**Information shown:**
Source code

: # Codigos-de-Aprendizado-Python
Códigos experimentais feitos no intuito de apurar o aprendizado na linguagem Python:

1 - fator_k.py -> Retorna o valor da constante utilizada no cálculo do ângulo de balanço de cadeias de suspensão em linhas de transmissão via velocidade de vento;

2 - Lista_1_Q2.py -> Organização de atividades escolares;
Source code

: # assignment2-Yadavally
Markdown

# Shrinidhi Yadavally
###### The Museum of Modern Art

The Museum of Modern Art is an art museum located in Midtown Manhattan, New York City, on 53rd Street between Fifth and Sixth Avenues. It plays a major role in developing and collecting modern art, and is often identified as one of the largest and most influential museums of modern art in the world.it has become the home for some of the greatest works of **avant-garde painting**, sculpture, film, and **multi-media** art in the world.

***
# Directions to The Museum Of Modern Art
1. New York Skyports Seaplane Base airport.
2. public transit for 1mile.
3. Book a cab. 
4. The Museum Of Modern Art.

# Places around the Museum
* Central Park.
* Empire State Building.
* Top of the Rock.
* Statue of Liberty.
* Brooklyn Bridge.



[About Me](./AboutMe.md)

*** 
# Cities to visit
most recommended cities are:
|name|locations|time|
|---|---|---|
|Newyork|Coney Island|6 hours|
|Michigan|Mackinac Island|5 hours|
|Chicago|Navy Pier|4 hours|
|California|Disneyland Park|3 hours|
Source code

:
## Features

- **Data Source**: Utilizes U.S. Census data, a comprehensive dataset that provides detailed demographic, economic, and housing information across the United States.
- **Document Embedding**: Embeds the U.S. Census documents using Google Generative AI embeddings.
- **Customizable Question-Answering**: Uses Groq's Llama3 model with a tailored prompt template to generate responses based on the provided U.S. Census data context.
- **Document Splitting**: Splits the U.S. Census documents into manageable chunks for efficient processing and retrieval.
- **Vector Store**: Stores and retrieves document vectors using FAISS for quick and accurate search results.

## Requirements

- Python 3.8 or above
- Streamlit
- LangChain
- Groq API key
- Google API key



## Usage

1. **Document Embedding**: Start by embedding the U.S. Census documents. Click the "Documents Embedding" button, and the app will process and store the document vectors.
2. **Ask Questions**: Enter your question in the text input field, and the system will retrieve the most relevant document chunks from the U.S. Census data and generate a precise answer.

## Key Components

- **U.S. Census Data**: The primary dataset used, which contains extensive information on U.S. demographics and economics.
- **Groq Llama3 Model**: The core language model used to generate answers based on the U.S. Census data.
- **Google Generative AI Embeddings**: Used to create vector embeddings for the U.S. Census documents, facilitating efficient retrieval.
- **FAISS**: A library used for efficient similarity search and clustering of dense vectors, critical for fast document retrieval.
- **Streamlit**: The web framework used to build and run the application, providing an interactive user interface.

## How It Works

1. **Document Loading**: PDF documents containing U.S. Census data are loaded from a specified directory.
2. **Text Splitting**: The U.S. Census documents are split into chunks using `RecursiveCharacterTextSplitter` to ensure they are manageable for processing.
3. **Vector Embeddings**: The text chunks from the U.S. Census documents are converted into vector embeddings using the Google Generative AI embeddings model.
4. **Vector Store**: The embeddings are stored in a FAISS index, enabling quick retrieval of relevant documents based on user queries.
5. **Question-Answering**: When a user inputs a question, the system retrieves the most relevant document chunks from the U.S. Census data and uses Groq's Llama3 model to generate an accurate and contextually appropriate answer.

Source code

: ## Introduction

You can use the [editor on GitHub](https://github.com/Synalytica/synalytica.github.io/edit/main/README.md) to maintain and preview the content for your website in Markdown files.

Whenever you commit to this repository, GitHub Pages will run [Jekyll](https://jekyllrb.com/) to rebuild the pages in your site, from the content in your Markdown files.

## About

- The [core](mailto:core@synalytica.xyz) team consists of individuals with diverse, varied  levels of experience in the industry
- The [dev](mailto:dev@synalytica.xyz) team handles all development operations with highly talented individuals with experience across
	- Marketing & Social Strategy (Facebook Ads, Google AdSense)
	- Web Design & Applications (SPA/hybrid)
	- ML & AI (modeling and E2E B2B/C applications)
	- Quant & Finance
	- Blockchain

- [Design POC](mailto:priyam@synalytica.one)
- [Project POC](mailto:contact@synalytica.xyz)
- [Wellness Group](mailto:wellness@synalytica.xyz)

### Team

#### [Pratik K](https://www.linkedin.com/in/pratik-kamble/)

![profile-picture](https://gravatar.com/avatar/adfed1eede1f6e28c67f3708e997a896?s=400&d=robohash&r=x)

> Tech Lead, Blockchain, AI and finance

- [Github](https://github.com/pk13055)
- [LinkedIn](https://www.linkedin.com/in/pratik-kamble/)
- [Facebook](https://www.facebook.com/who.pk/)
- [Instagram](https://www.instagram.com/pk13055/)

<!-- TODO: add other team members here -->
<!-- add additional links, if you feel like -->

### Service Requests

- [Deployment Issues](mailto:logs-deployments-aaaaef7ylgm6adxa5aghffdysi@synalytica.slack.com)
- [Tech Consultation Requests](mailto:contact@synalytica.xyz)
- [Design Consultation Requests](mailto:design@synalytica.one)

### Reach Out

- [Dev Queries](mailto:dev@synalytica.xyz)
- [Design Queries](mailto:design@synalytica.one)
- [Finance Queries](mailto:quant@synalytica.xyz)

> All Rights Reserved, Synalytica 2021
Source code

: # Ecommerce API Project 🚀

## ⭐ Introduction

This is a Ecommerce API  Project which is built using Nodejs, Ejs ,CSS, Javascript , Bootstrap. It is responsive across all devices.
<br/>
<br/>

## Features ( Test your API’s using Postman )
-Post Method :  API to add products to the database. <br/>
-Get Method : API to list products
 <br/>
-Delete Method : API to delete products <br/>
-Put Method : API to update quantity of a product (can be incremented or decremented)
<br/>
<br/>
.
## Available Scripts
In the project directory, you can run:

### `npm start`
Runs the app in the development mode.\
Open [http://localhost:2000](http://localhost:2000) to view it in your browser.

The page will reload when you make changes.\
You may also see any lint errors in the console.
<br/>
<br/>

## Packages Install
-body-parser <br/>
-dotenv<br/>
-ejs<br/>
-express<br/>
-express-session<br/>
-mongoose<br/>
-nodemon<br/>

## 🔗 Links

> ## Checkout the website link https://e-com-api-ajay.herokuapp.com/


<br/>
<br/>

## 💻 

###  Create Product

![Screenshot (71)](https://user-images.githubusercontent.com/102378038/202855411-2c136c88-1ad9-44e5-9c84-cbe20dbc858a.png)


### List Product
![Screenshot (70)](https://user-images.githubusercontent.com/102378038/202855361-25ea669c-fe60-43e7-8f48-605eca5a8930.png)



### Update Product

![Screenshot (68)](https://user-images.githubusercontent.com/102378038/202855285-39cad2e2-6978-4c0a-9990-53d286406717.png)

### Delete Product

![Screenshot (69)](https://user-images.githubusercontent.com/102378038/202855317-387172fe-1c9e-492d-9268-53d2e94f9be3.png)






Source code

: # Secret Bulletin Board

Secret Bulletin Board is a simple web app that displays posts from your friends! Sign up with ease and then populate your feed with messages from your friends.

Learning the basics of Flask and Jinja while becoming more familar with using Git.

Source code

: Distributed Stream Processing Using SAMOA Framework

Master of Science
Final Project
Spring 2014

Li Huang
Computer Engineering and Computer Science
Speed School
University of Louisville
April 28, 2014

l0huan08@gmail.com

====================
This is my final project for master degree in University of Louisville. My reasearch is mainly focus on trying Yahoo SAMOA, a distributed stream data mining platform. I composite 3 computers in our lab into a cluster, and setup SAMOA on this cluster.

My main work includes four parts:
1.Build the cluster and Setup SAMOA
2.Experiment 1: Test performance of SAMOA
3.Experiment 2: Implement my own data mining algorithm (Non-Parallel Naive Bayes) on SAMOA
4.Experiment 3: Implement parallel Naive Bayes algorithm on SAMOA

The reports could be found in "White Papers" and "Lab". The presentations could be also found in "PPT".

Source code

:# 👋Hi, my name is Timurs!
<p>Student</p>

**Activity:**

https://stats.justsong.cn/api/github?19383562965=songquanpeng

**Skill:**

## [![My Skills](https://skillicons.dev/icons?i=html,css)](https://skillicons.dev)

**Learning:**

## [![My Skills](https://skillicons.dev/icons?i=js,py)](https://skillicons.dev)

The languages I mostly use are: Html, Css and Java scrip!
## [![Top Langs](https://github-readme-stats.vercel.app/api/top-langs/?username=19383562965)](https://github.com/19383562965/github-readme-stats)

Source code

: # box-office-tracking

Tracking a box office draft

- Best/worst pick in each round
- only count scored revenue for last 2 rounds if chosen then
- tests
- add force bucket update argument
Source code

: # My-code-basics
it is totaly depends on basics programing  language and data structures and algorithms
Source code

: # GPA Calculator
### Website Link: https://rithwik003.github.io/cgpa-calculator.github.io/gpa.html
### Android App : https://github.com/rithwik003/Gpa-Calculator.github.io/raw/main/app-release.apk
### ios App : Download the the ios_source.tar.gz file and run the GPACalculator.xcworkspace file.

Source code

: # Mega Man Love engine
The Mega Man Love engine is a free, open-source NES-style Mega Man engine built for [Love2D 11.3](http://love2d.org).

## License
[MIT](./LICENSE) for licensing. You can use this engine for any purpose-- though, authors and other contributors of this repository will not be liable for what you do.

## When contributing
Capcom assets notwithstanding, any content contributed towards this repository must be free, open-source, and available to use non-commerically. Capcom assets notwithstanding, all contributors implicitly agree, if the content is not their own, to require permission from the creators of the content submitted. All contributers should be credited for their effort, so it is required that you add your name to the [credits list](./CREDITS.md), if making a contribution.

**Problem:** Keep only the lines of the listing that contain the word "Naive", and copy them.

**Response to the task:**
3.Experiment 2: Implement my own data mining algorithm (Non-Parallel Naive Bayes) on SAMOA
4.Experiment 3: Implement parallel Naive Bayes algorithm on SAMOA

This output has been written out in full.